Sind «Digital Natives» gegenüber «Digital Immigrants» bezüglich Medienkompetenz im Vorteil?

Es kommt ganz darauf an, welchen Aspekt man betrachtet. Wenn wir von der Herangehensweise sprechen, also der Art und Weise, wie Menschen etwas Neues ausprobieren, dann sind jüngere Menschen insofern im Vorteil, als sie experimentierfreudiger sind und weniger Berührungsängste haben. Geht es hingegen um die Reaktion auf eine Nachricht, dann sind ältere Menschen im Vorteil, weil sie dank ihrer Erfahrung besser einschätzen können, wie eine adäquate Reaktion aussieht und wann diese erfolgen soll. Sie sind gegenüber vermeintlicher Dringlichkeit gelassener und geraten dadurch weniger in Stress.

 

Wir schauen permanent auf unser Smartphone. So wird es nun aber nicht ewig bleiben. Was kommt als Nächstes?

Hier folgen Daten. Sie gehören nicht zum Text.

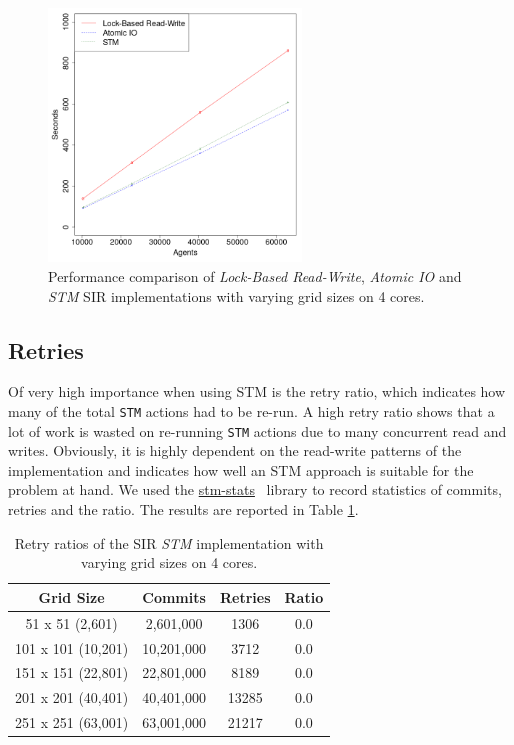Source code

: \begin{figure}
	\centering
	\includegraphics[width=0.6\textwidth, angle=0]{./fig/concurrentabs/sir/sir_varyinggrid_constcores.png}
	\caption{Performance comparison of \textit{Lock-Based Read-Write}, \textit{Atomic IO} and \textit{STM} SIR implementations with varying grid sizes on 4 cores.}
	\label{fig:sir_varyinggrid_constcores}
\end{figure}

\subsection{Retries}
Of very high importance when using STM is the retry ratio, which indicates how many of the total \texttt{STM} actions had to be re-run. A high retry ratio shows that a lot of work is wasted on re-running \texttt{STM} actions due to many concurrent read and writes. Obviously, it is highly dependent on the read-write patterns of the implementation and indicates how well an STM approach is suitable for the problem at hand. We used the \href{http://hackage.haskell.org/package/stm-stats}{stm-stats}~\cite{stm_stats_library} library to record statistics of commits, retries and the ratio. The results are reported in Table \ref{tab:retries_stm}.

\begin{table}
	\centering
  	\begin{tabular}{ c || c | c | c }
        Grid Size 		   & Commits     & Retries  & Ratio  \\ \hline \hline 
   		51 x 51 (2,601)     & 2,601,000   & 1306     & 0.0    \\ \hline
   		101 x 101 (10,201)  & 10,201,000  & 3712     & 0.0    \\ \hline
   		151 x 151 (22,801)  & 22,801,000  & 8189     & 0.0    \\ \hline
   		201 x 201 (40,401)  & 40,401,000  & 13285    & 0.0    \\ \hline
   		251 x 251 (63,001)  & 63,001,000  & 21217    & 0.0    \\ \hline \hline
  	\end{tabular}
  	
  	\caption{Retry ratios of the SIR \textit{STM} implementation with varying grid sizes on 4 cores.}
	\label{tab:retries_stm}
\end{table}

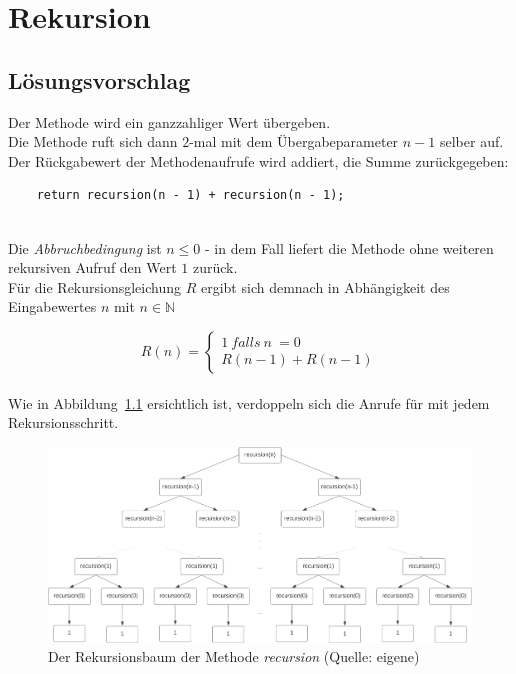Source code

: \chapter{Rekursion}

\section{Lösungsvorschlag}

Der Methode  wird ein ganzzahliger Wert übergeben.\\
Die Methode ruft sich dann $2$-mal mit dem Übergabeparameter $n - 1$ selber auf.\\
Der Rückgabewert der Methodenaufrufe wird addiert, die Summe zurückgegeben:

\begin{verbatim}
    return recursion(n - 1) + recursion(n - 1);
\end{verbatim}\\

\noindent
Die \textit{Abbruchbedingung} ist $n \leq 0$ - in dem Fall liefert die Methode ohne weiteren rekursiven Aufruf den Wert $1$ zurück.\\


\noindent
Für die Rekursionsgleichung $R$ ergibt sich demnach in Abhängigkeit des Eingabewertes $n$ mit $n \in \mathbb{N}$

\begin{equation}
    R(n) = \begin{cases}
               1\ falls\ n\ = 0 \\
               R(n-1) + R(n-1)
    \end{cases}
\end{equation}\\

\noindent
Wie in Abbildung~\ref{fig:recursion} ersichtlich ist, verdoppeln sich die Anrufe für  mit jedem Rekursionsschritt.\\

\begin{figure}
    \begin{center}
        \includegraphics[scale=0.3]{chapters/9. Rekursion/img/recursion}
        \caption{Der Rekursionsbaum der Methode \textit{recursion} (Quelle: eigene)}
        \label{fig:recursion}
    \end{center}
\end{figure}


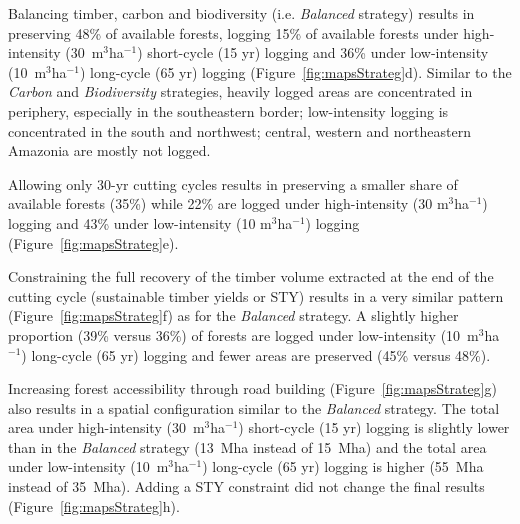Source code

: \documentclass{article}
\begin{document}
Balancing timber, carbon and biodiversity (i.e. \textit{Balanced} strategy) results in preserving 48\% of available forests, logging 15\% of available forests under high-intensity (30~m$^3$ha$^{-1}$) short-cycle (15 yr) logging and 36\% under low-intensity (10~m$^3$ha$^{-1}$) long-cycle (65 yr) logging (Figure~\ref{fig:mapsStrateg}d). Similar to the \textit{Carbon} and \textit{Biodiversity} strategies, heavily logged areas are concentrated in periphery, especially in the southeastern border; low-intensity logging is concentrated in the south and northwest; central, western and northeastern Amazonia are mostly not logged. 

Allowing only 30-yr cutting cycles results in preserving a smaller share of available forests (35\%) while 22\% are logged under high-intensity (30 m$^3$ha$^{-1}$) logging and 43\% under low-intensity (10 m$^3$ha$^{-1}$) logging (Figure~\ref{fig:mapsStrateg}e). 

Constraining the full recovery of the timber volume extracted at the end of the cutting cycle (sustainable timber yields or STY) results in a very similar pattern (Figure~\ref{fig:mapsStrateg}f) as for the \textit{Balanced} strategy. A slightly higher proportion (39\% versus 36\%) of forests are logged under low-intensity (10~m$^3$ha$^{-1}$) long-cycle (65 yr) logging and fewer areas are preserved (45\% versus 48\%). 

Increasing forest accessibility through road building (Figure~\ref{fig:mapsStrateg}g) also results in a spatial configuration similar to the \textit{Balanced} strategy. The total area under high-intensity (30~m$^3$ha$^{-1}$) short-cycle (15 yr) logging is slightly lower than in the \textit{Balanced} strategy (13~Mha instead of 15~Mha) and the total area under low-intensity (10~m$^3$ha$^{-1}$) long-cycle (65 yr) logging is higher (55~Mha instead of 35~Mha). Adding a STY constraint did not change the final results (Figure~\ref{fig:mapsStrateg}h). 
\end{document}
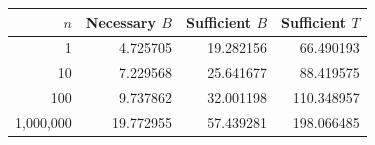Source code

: \begin{tabular}{rrrr}
\toprule
$n$ & Necessary $B$ & Sufficient $B$ & Sufficient $T$\\
\midrule
1 & 4.725705 & 19.282156 & 66.490193 \\
10 & 7.229568 & 25.641677 & 88.419575 \\
100 & 9.737862 & 32.001198 & 110.348957 \\
1,000,000 & 19.772955 & 57.439281 & 198.066485 \\
\bottomrule
\end{tabular}
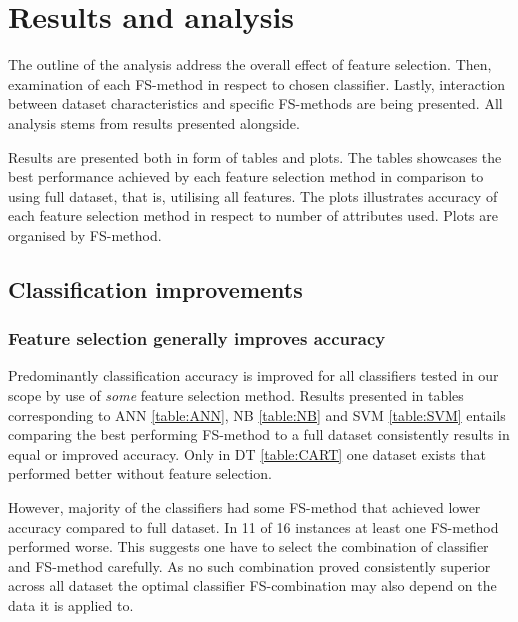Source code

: \chapter{Results and analysis}

The outline of the analysis address the overall effect of feature selection. Then, examination of each FS-method in respect to chosen classifier. Lastly, interaction between dataset characteristics and specific FS-methods are being presented. All analysis stems from results presented alongside.

Results are presented both in form of tables and plots. The tables showcases the best performance achieved by each feature selection method in comparison to using full dataset, that is, utilising all features. The plots illustrates accuracy of each feature selection method in respect to number of attributes used. Plots are organised by FS-method.


\section{Classification improvements}

\subsection{Feature selection generally improves accuracy}

Predominantly classification accuracy is improved for all classifiers tested in our scope by use of \textit{some} feature selection method. Results presented in tables corresponding to ANN \ref{table:ANN}, NB \ref{table:NB} and SVM \ref{table:SVM} entails comparing the best performing FS-method to a full dataset consistently results in equal or improved accuracy. Only in DT \ref{table:CART} one dataset exists that performed better without feature selection.

However, majority of the classifiers had some FS-method that achieved lower accuracy compared to full dataset. In 11 of 16 instances at least one FS-method performed worse. This suggests one have to select the combination of classifier and FS-method carefully. As no such combination proved consistently superior across all dataset the optimal classifier FS-combination may also depend on the data it is applied to.

\begin{table}[htbp!]
   \\
  \caption[]%
  {{\small Classification accuracy achieved by ANN was improved on all datasets by the use of some feature selection method.}}
  \label{table:ANN}
\end{table}

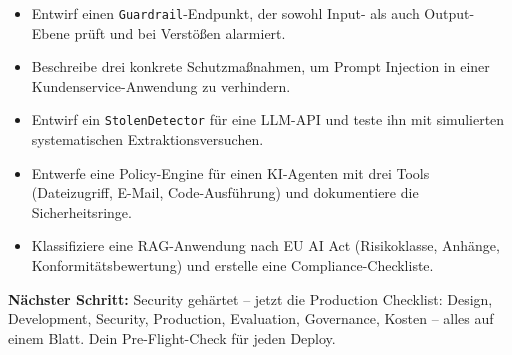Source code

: \begin{itemize}[leftmargin=*]
     \item Entwirf einen \texttt{Guardrail}-Endpunkt, der sowohl Input- als auch Output-Ebene prüft und bei Verstößen alarmiert.
     \item Beschreibe drei konkrete Schutzmaßnahmen, um Prompt Injection in einer Kundenservice-Anwendung zu verhindern.
     \item Entwirf ein \texttt{StolenDetector} für eine LLM-API und teste ihn mit simulierten systematischen Extraktionsversuchen.
     \item Entwerfe eine Policy-Engine für einen KI-Agenten mit drei Tools (Dateizugriff, E-Mail, Code-Ausführung) und dokumentiere die Sicherheitsringe.
     \item Klassifiziere eine RAG-Anwendung nach EU AI Act (Risikoklasse, Anhänge, Konformitätsbewertung) und erstelle eine Compliance-Checkliste.
\end{itemize}

\textbf{Nächster Schritt:} Security gehärtet -- jetzt die Production Checklist: Design, Development, Security, Production, Evaluation, Governance, Kosten -- alles auf einem Blatt. Dein Pre-Flight-Check für jeden Deploy.
\endinput

\clearpage
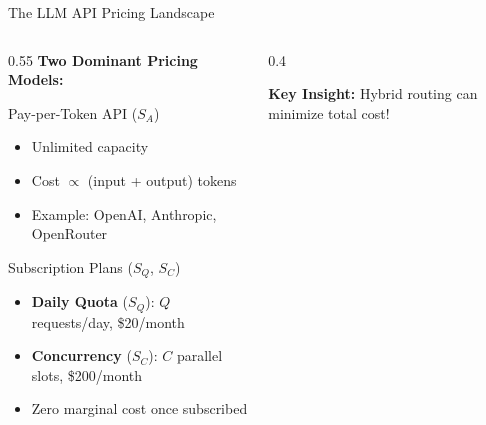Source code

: \documentclass[aspectratio=169,10pt]{beamer}
\begin{document}
\begin{frame}{The LLM API Pricing Landscape}
\begin{columns}[T]
\begin{column}{0.55\textwidth}
\textbf{Two Dominant Pricing Models:}
\vspace{0.3cm}

\begin{block}{Pay-per-Token API ($S_A$)}
\begin{itemize}
    \item Unlimited capacity
    \item Cost $\propto$ (input + output) tokens
    \item Example: OpenAI, Anthropic, OpenRouter
\end{itemize}
\end{block}

\begin{block}{Subscription Plans ($S_Q$, $S_C$)}
\begin{itemize}
    \item \textbf{Daily Quota} ($S_Q$): $Q$ requests/day, \$20/month
    \item \textbf{Concurrency} ($S_C$): $C$ parallel slots, \$200/month
    \item Zero marginal cost once subscribed
\end{itemize}
\end{block}
\end{column}

\begin{column}{0.4\textwidth}
\centering
{}

\vspace{0.5cm}
\textcolor{icmlblue}{\textbf{Key Insight:}} Hybrid routing can minimize total cost!
\end{column}
\end{columns}
\end{frame}
\end{document}
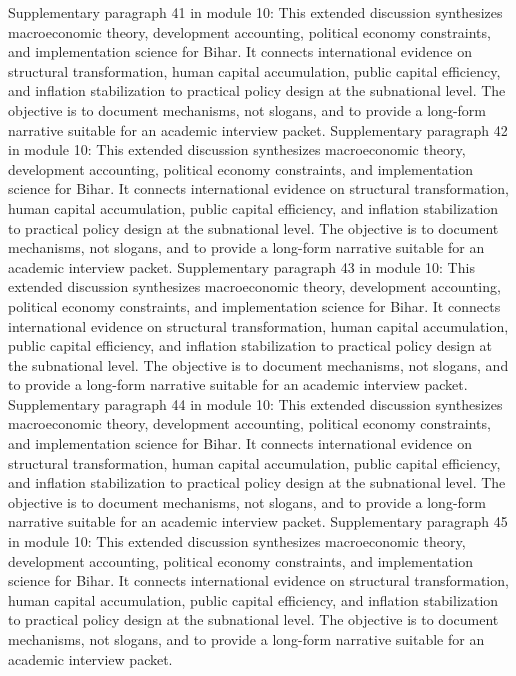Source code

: \documentclass[preprint,12pt]{elsarticle}
\begin{document}
Supplementary paragraph 41 in module 10: This extended discussion synthesizes macroeconomic theory, development accounting, political economy constraints, and implementation science for Bihar. It connects international evidence on structural transformation, human capital accumulation, public capital efficiency, and inflation stabilization to practical policy design at the subnational level. The objective is to document mechanisms, not slogans, and to provide a long-form narrative suitable for an academic interview packet.
Supplementary paragraph 42 in module 10: This extended discussion synthesizes macroeconomic theory, development accounting, political economy constraints, and implementation science for Bihar. It connects international evidence on structural transformation, human capital accumulation, public capital efficiency, and inflation stabilization to practical policy design at the subnational level. The objective is to document mechanisms, not slogans, and to provide a long-form narrative suitable for an academic interview packet.
Supplementary paragraph 43 in module 10: This extended discussion synthesizes macroeconomic theory, development accounting, political economy constraints, and implementation science for Bihar. It connects international evidence on structural transformation, human capital accumulation, public capital efficiency, and inflation stabilization to practical policy design at the subnational level. The objective is to document mechanisms, not slogans, and to provide a long-form narrative suitable for an academic interview packet.
Supplementary paragraph 44 in module 10: This extended discussion synthesizes macroeconomic theory, development accounting, political economy constraints, and implementation science for Bihar. It connects international evidence on structural transformation, human capital accumulation, public capital efficiency, and inflation stabilization to practical policy design at the subnational level. The objective is to document mechanisms, not slogans, and to provide a long-form narrative suitable for an academic interview packet.
Supplementary paragraph 45 in module 10: This extended discussion synthesizes macroeconomic theory, development accounting, political economy constraints, and implementation science for Bihar. It connects international evidence on structural transformation, human capital accumulation, public capital efficiency, and inflation stabilization to practical policy design at the subnational level. The objective is to document mechanisms, not slogans, and to provide a long-form narrative suitable for an academic interview packet.
\end{document}

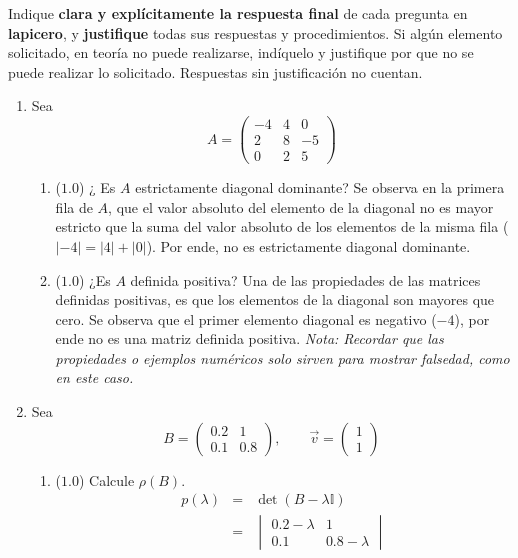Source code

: \documentclass[12pt]{article}
\newcommand{\I}{\ensuremath{\mathbb{I}}}
\begin{document}
Indique \textbf{clara y explícitamente la respuesta final} de cada pregunta en \textbf{lapicero}, y \textbf{justifique} todas sus respuestas y procedimientos. Si algún elemento solicitado, en teoría no puede realizarse, indíquelo y justifique por que no se puede realizar lo solicitado. Respuestas sin justificación no cuentan.
  \begin{enumerate}[leftmargin=*,widest=9]
    \item Sea
    \[
    A = \begin{pmatrix}
    -4 & 4 & 0\\ 2 & 8 & -5\\ 0 & 2 & 5
    \end{pmatrix}
    \]     
    \begin{enumerate}[label=\alph*]
    \item (\(1.0\)) ¿ Es \(A\) estrictamente diagonal dominante?
    Se observa en la primera fila de \(A\), que el valor absoluto del elemento de la diagonal no es mayor estricto que la suma del valor absoluto de los elementos de la misma fila ( \(|-4| = |4|+|0|\)). Por ende, no es estrictamente diagonal dominante.
    \item (\(1.0\)) ¿Es \(A\) definida positiva?
Una de las propiedades de las matrices definidas positivas, es que los elementos de la diagonal son mayores que cero. Se observa que el primer elemento diagonal es negativo (\(-4\)), por ende no es una matriz definida positiva.
\textit{Nota: Recordar que las propiedades o ejemplos numéricos solo sirven para mostrar falsedad, como en este caso.}
    \end{enumerate}
    \item Sea
    \[
    B = \begin{pmatrix}
    0.2 & 1 \\ 0.1 & 0.8
    \end{pmatrix}, \qquad \vec{v} = \begin{pmatrix}
    1 \\ 1
    \end{pmatrix}
    \] 
    \begin{enumerate}[label=\alph*]
    \item (\(1.0\)) Calcule \(\rho (B)\).
    \begin{eqnarray*}
    p(\lambda) &=& \det(B - \lambda\I)\\
    & = & \begin{vmatrix}
    0.2-\lambda & 1\\ 0.1 & 0.8-\lambda

\end{vmatrix}
\end{eqnarray*}
\end{enumerate}
\end{enumerate}
\end{document}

Der Blick in die Kristallkugel fällt mir als Wissenschaftlerin besonders schwer. Es gibt unzählige Prognosen im Bereich der Augmented Reality, womit die computergestützte Erweiterung menschlicher Wahrnehmung gemeint ist. So hat zum Beispiel Google die Google Glass – eine Art Bildschirmbrille – entwickelt, die aber bisher erfolglos war. Das Internet der Dinge wird sich hingegen rasch weiterentwickeln. Ansonsten gehe ich davon aus, dass wir noch eine ganze Weile mit Smartphones, Tablets und Labtops unterwegs sein werden.

Zur Person

Sarah Genner, 36, ist Wissenschaftlerin im Bereich Medienpsychologie und Digitalisierung. Sie lehrt und forscht an der Zürcher Hochschule für Angewandte Wissenschaften. Ihre Dissertation «On/Off: Risks and Rewards of the Anytime-Anywhere Internet» ist 2017 im vdf-Hochschulverlag an der ETH Zürich erschienen.